Willie McNaught

Personal information
- Date of birth: 9 May 1922
- Place of birth: Dumfries, Scotland
- Date of death: 12 April 1989 (aged 66)
- Position: Defender

Senior career*
- Years: Team / Apps / (Gls)
- 1946–1962: Raith Rovers / 657 / (1)
- 1962–1963: Brechin City / 5 / (0)

International career
- 1950–1954: Scotland / 5 / (0)
- 1950–1957: Scottish Football League XI / 6 / (0)

= Willie McNaught =

Scottish footballer

William McNaught (9 May 1922 – 12 April 1989) was a Scottish footballer, who was born in Dumfries. McNaught holds the Raith Rovers club record for the number of appearances with the club of 657 between 1941 and 1962. McNaught was club captain and at international gained five full Scotland caps and six Scottish League caps. McNaught's son is European Cup winning footballer Ken McNaught.

==Club career==

Were it not for the war, McNaught might have played for his hometown club, Queen of the South. The stylish full back and half back was discovered playing army football by a Raith Rovers official, who promptly signed him. He went on to form part of the half back line at Raith Rovers—alongside Andy Young and Andy Leigh—that remains highly regarded in the club’s history.

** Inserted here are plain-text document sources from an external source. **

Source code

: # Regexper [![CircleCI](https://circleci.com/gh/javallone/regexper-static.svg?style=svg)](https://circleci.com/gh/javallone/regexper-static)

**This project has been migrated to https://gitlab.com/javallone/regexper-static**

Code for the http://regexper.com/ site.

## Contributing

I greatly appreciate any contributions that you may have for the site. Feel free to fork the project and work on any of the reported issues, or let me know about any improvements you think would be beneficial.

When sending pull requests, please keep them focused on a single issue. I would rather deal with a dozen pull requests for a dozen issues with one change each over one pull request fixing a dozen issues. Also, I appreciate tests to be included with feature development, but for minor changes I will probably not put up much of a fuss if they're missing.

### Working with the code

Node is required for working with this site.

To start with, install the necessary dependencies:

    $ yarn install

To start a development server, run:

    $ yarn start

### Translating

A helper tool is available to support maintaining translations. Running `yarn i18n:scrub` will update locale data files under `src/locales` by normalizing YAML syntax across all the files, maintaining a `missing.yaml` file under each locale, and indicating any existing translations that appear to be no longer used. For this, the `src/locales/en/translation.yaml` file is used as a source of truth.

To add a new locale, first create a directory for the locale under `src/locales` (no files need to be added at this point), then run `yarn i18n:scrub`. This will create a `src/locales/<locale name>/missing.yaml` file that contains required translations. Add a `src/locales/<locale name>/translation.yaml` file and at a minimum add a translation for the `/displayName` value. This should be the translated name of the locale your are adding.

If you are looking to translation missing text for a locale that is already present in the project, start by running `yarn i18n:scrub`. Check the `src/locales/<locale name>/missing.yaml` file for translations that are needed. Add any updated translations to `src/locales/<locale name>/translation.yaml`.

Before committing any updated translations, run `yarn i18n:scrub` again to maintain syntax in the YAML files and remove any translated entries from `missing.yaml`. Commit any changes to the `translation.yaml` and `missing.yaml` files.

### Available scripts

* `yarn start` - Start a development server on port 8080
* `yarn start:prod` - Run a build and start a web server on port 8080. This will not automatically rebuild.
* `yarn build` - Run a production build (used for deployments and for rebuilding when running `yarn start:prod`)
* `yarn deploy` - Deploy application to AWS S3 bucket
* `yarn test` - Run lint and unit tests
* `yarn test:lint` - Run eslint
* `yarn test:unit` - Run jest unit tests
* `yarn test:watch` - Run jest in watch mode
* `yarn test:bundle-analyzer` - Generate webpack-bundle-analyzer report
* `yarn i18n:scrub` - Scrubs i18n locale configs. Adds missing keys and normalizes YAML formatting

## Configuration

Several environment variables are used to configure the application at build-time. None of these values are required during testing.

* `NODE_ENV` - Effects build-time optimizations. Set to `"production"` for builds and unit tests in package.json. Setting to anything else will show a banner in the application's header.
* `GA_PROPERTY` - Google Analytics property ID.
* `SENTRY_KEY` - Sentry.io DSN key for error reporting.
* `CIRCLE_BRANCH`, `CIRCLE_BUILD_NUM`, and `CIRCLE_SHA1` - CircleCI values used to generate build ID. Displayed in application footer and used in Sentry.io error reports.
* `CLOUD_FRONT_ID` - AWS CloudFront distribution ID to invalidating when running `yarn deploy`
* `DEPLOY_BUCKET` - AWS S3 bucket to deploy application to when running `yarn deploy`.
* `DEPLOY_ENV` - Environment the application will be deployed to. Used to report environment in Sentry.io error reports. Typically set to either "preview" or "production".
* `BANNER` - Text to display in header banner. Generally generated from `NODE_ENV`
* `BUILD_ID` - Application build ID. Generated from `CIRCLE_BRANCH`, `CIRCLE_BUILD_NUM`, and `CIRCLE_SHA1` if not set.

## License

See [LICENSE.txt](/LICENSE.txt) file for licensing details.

With the resumption of national league football in 1946–47 after the end of World War II, Raith were in Scotland's second tier. They improved season on season with finishes of sixth and fourth before being promoted as B Division champions in 1949. From then they stayed in Scotland's top flight until after McNaught's 1962 departure. The highlight of the 1950s golden era was undoubtedly the 5–1 destruction of Rangers at Stark's Park in December 1956. It was the peak of the greatest Raith Rovers team in 30 years and, for a while, they looked genuine championship contenders, eventually finishing in fourth place, their highest position since 1922, surpassing the fifth place of 1952 and one that has not been bettered since. Rovers were relegated the season after McNaught's departure to Brechin City.

In McNaught's time Raith had runs to the Scottish Cup semi finals in 1951, 1956 and 1957 as well as a quarter final defeat to Rangers in 1950 that required two replays. The crowd of 84,640 to watch the 1951 semi final 3–2 defeat to Celtic at Hampden Park in Celtic's native Glasgow is the largest ever to see a Raith Rovers game. Cup runs weren't exclusive to the Scottish Cup. Raith made it to the 1948–49 Scottish League Cup Final where they went down 2–0 to Rangers.

There was more to McNaught's game than just composure and elegance. Jim Baxter later commented of his "Iron Man" captain from his earliest days in professional football, "I would never have made it in today's circumstances. I needed bastards like Carmichael, Buckard, Ferrier, Herdman and McNaught. Young players like I was would simply tell them to get stuffed and take their talent elsewhere. I owe them."

Hearts legend Willie Bauld was known for his respectful tributes to opponents, and he particularly admired Willie McNaught as the player who provided him with his toughest challenges. The veteran McNaught was remembered by former Raith teammate Jim Menzies as a gentleman and an inspiration to younger players. Former Cowdenbeath player Tom Dawson, who played alongside McNaught in retirement with Fife all-stars, commented, ‘The player who amazed me in those games was ex-Raith and Scotland star Willie McNaught. Even at the age of 52, he would just stroll through the games.'

==International career==

McNaught gained 5 full international caps for Scotland.

McNaught also represented the Scottish League six times and was a winner on all six occasions. This was 2 wins against each of the English League, the Irish League and the League of Ireland.